• [What you should do] From the material below, copy every line in which the word "Simple" occurs.

• [Information provided]
◇ ◇ ◇ ◇ ◇

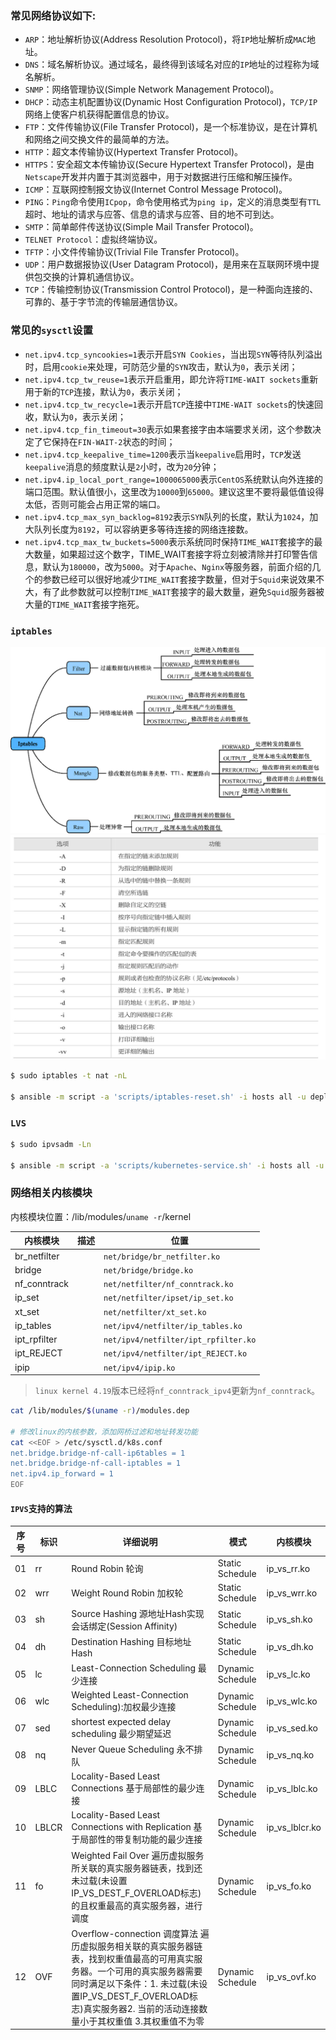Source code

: ### 常见网络协议如下:

- `ARP`：地址解析协议(Address Resolution Protocol)，将`IP`地址解析成`MAC`地址。
- `DNS`：域名解析协议。通过域名，最终得到该域名对应的`IP`地址的过程称为域名解析。
- `SNMP`：网络管理协议(Simple Network Management Protocol)。
- `DHCP`：动态主机配置协议(Dynamic Host Configuration Protocol)，`TCP/IP`网络上使客户机获得配置信息的协议。
- `FTP`：文件传输协议(File Transfer Protocol)，是一个标准协议，是在计算机和网络之间交换文件的最简单的方法。
- `HTTP`：超文本传输协议(Hypertext Transfer Protocol)。
- `HTTPS`：安全超文本传输协议(Secure Hypertext Transfer Protocol)，是由`Netscape`开发并内置于其浏览器中，用于对数据进行压缩和解压操作。
- `ICMP`：互联网控制报文协议(Internet Control Message Protocol)。
- `PING`：`Ping`命令使用`ICpop`，命令使用格式为`ping ip`，定义的消息类型有`TTL`超时、地址的请求与应答、信息的请求与应答、目的地不可到达。
- `SMTP`：简单邮件传送协议(Simple Mail Transfer Protocol)。
- `TELNET Protocol`：虚拟终端协议。
- `TFTP`：小文件传输协议(Trivial File Transfer Protocol)。
- `UDP`：用户数据报协议(User Datagram Protocol)，是用来在互联网环境中提供包交换的计算机通信协议。
- `TCP`：传输控制协议(Transmission Control Protocol)，是一种面向连接的、可靠的、基于字节流的传输层通信协议。


### 常见的`sysctl`设置

- `net.ipv4.tcp_syncookies=1`表示开启`SYN Cookies`，当出现`SYN`等待队列溢出时，启用`cookie`来处理，可防范少量的`SYN`攻击，默认为`0`，表示关闭；
- `net.ipv4.tcp_tw_reuse=1`表示开启重用，即允许将`TIME-WAIT sockets`重新用于新的`TCP`连接，默认为`0`，表示关闭；
- `net.ipv4.tcp_tw_recycle=1`表示开启`TCP`连接中`TIME-WAIT sockets`的快速回收，默认为`0`，表示关闭；
- `net.ipv4.tcp_fin_timeout=30`表示如果套接字由本端要求关闭，这个参数决定了它保持在`FIN-WAIT-2`状态的时间；
- `net.ipv4.tcp_keepalive_time=1200`表示当`keepalive`启用时，`TCP`发送`keepalive`消息的频度默认是`2`小时，改为`20`分钟；
- `net.ipv4.ip_local_port_range=1000065000`表示`CentOS`系统默认向外连接的端口范围。默认值很小，这里改为`10000`到`65000`。建议这里不要将最低值设得太低，否则可能会占用正常的端口。
- `net.ipv4.tcp_max_syn_backlog=8192`表示`SYN`队列的长度，默认为`1024`，加大队列长度为`8192`，可以容纳更多等待连接的网络连接数。
- `net.ipv4.tcp_max_tw_buckets=5000`表示系统同时保持`TIME_WAIT`套接字的最大数量，如果超过这个数字，TIME_WAIT套接字将立刻被清除并打印警告信息，默认为`180000`，改为`5000`。对于`Apache`、`Nginx`等服务器，前面介绍的几个的参数已经可以很好地减少`TIME_WAIT`套接字数量，但对于`Squid`来说效果不大，有了此参数就可以控制`TIME_WAIT`套接字的最大数量，避免`Squid`服务器被大量的`TIME_WAIT`套接字拖死。


### `iptables`

![iptables工作模式](images/iptables-man.jpg)
![iptables常用主选项](images/iptables-options.jpg)


```bash
$ sudo iptables -t nat -nL

$ ansible -m script -a 'scripts/iptables-reset.sh' -i hosts all -u deploy --become -v
```

### `LVS`

```bash
$ sudo ipvsadm -Ln

$ ansible -m script -a 'scripts/kubernetes-service.sh' -i hosts all -u deploy --become -v
```

### 网络相关内核模块

内核模块位置：/lib/modules/`uname -r`/kernel

| 内核模块       | 描述    | 位置                                 |
| ------------ | ------- | ------------------------------------ |
| br_netfilter |         | `net/bridge/br_netfilter.ko`         |
| bridge       |         | `net/bridge/bridge.ko`               |
| nf_conntrack |         | `net/netfilter/nf_conntrack.ko`      |
| ip_set       |         | `net/netfilter/ipset/ip_set.ko`      |
| xt_set       |         | `net/netfilter/xt_set.ko`            |
| ip_tables    |         | `net/ipv4/netfilter/ip_tables.ko`    |
| ipt_rpfilter |         | `net/ipv4/netfilter/ipt_rpfilter.ko` |
| ipt_REJECT   |         | `net/ipv4/netfilter/ipt_REJECT.ko`   |
| ipip         |         | `net/ipv4/ipip.ko`                   |


> `linux kernel 4.19`版本已经将`nf_conntrack_ipv4`更新为`nf_conntrack`。

```bash
cat /lib/modules/$(uname -r)/modules.dep

# 修改linux的内核参数，添加网桥过滤和地址转发功能
cat <<EOF > /etc/sysctl.d/k8s.conf
net.bridge.bridge-nf-call-ip6tables = 1
net.bridge.bridge-nf-call-iptables = 1
net.ipv4.ip_forward = 1
EOF
```

#### `IPVS`支持的算法

| 序号 | 标识   | 详细说明            | 模式             | 内核模块       |
| ---- | ----- | ----------------- | ---------------- | -------------- |
| 01   | rr    | Round Robin 轮询  | Static Schedule  | ip_vs_rr.ko    |
| 02   | wrr   | Weight Round Robin 加权轮 | Static Schedule  | ip_vs_wrr.ko   |
| 03   | sh    | Source Hashing 源地址Hash实现会话绑定(Session Affinity)        | Static Schedule  | ip_vs_sh.ko    |
| 04   | dh    | Destination Hashing 目标地址Hash         | Static Schedule  | ip_vs_dh.ko    |
| 05   | lc    | Least-Connection Scheduling 最少连接     | Dynamic Schedule | ip_vs_lc.ko    |
| 06   | wlc   | Weighted Least-Connection Scheduling):加权最少连接  | Dynamic Schedule | ip_vs_wlc.ko   |
| 07   | sed   | shortest expected delay scheduling 最少期望延迟  | Dynamic Schedule | ip_vs_sed.ko   |
| 08   | nq    | Never Queue Scheduling 永不排队   | Dynamic Schedule | ip_vs_nq.ko    |
| 09   | LBLC  | Locality-Based Least Connections 基于局部性的最少连接  | Dynamic Schedule | ip_vs_lblc.ko  |
| 10   | LBLCR | Locality-Based Least Connections with Replication 基于局部性的带复制功能的最少连接  | Dynamic Schedule | ip_vs_lblcr.ko |
| 11   | fo    | Weighted Fail Over 遍历虚拟服务所关联的真实服务器链表，找到还未过载(未设置IP_VS_DEST_F_OVERLOAD标志)的且权重最高的真实服务器，进行调度  | Dynamic Schedule | ip_vs_fo.ko    |
| 12   | OVF   | Overflow-connection 调度算法 遍历虚拟服务相关联的真实服务器链表，找到权重值最高的可用真实服务器。一个可用的真实服务器需要同时满足以下条件：1. 未过载(未设置IP_VS_DEST_F_OVERLOAD标志)真实服务器2. 当前的活动连接数量小于其权重值 3.其权重值不为零 | Dynamic Schedule | ip_vs_ovf.ko   |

◇ ◇ ◇ ◇ ◇

• [Result of the task]
- `SNMP`：网络管理协议(Simple Network Management Protocol)。
- `SMTP`：简单邮件传送协议(Simple Mail Transfer Protocol)。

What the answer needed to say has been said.